Abalone Alliance Sued for $1 Million

Primary Source

by IAT Staff and Bill Bothamley, Community Energy Action Network, San Diego, originally published in It's About Times, the Abalone Alliance newspaper, February 1982

The anti-nuclear energy group Abalone Alliance, after organizing a protest and blockade of the Diablo Canyon nuclear power plant, faces a lawsuit for $1 million filed by the Pacific Legal Foundation (PLF). The PLF is a non-profit law firm heavily funded and supported by California’s anti-tax, small-government, and corporate interest groups. PLF, over the course of the 1970s, had a strong track record of winning 80% of all of its cases along with several major successes defending the nuclear industry.


A few days after the Abalone Alliance began its blockade of the Diablo Canyon nuclear power plant in September, it was hit with a lawsuit—for a cool million dollars. The resulting legal battle is now heating up in San Luis Obispo Superior Court.

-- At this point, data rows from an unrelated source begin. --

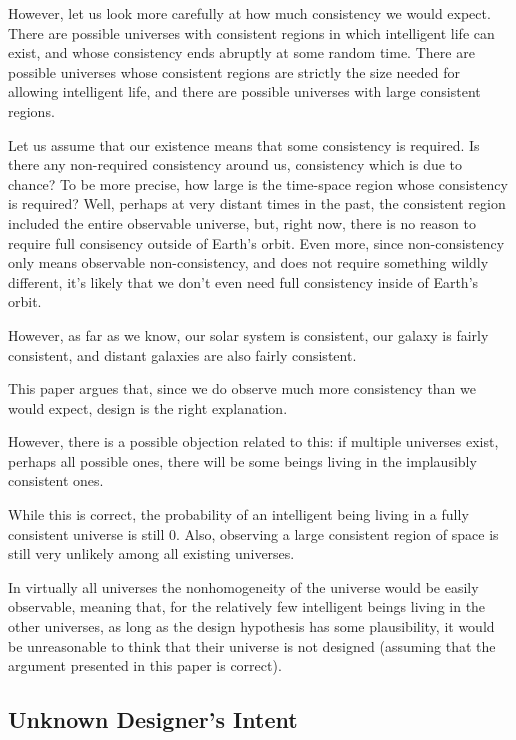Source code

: \documentclass[a4paper
,draft
]{article}
\newcommand{\paper}[1]{paper}
\begin{document}
However, let us look more carefully at how much consistency we would expect.
There are possible universes with consistent regions in which
intelligent life can exist, and whose consistency ends abruptly at some
random time. There are possible universes whose consistent regions are
strictly the size needed for allowing intelligent life, and there are possible
universes with large consistent regions.

Let us assume that our existence means that some consistency is required.
Is there any non-required consistency around us, consistency which is due to
chance? To be more precise,
how large is the time-space region whose consistency is required? Well,
perhaps at very distant times in the past, the consistent region included
the entire observable universe, but, right now, there is no reason to require
full consisency outside of Earth's orbit. Even more, since non-consistency
only means
observable non-consistency, and does not require something wildly different,
it's likely that we don't even need full consistency inside of Earth's orbit.

However, as far as we know, our solar system is consistent, our galaxy is
fairly consistent, and distant galaxies are also fairly consistent.

This \paper{} argues that, since we do observe much more consistency
than we would expect, design is the right explanation.

However, there is a possible objection related to this: if multiple universes
exist, perhaps all possible ones, there will be some beings living in the
implausibly consistent ones.

While this is correct, the probability of an intelligent being
living in a fully consistent universe is still $0$.
Also, observing a large consistent region of space is still very unlikely among
all existing universes.

In virtually all universes the nonhomogeneity of the universe would be
easily observable, meaning that, for the relatively few intelligent beings
living in the other universes, as long as the design hypothesis
has some plausibility, it would be unreasonable to think that
their universe is not designed (assuming that the argument presented in
this \paper{} is correct).

\subsection{Unknown Designer's Intent}
\end{document}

In addition to the Abalone Alliance, the suit also names as defendants the Alliance for Survival, Greenpeace, Mothers for Peace, and several other groups and individuals. It was filed by the Pacific Legal Foundation (PLF), a non-profit law firm heavily connected to California corporate interests, which is suing the Abalone on behalf of groups including the California Association of Utility Shareholders, the San Luis Obispo Countywide Coalition for Less Government, and Santa Barbarans for a Rational Energy Policy. Members of these groups, the suit claims, have been injured by the blockade's obstruction of PG&E's business and by the costs to taxpayers of arresting the blockaders.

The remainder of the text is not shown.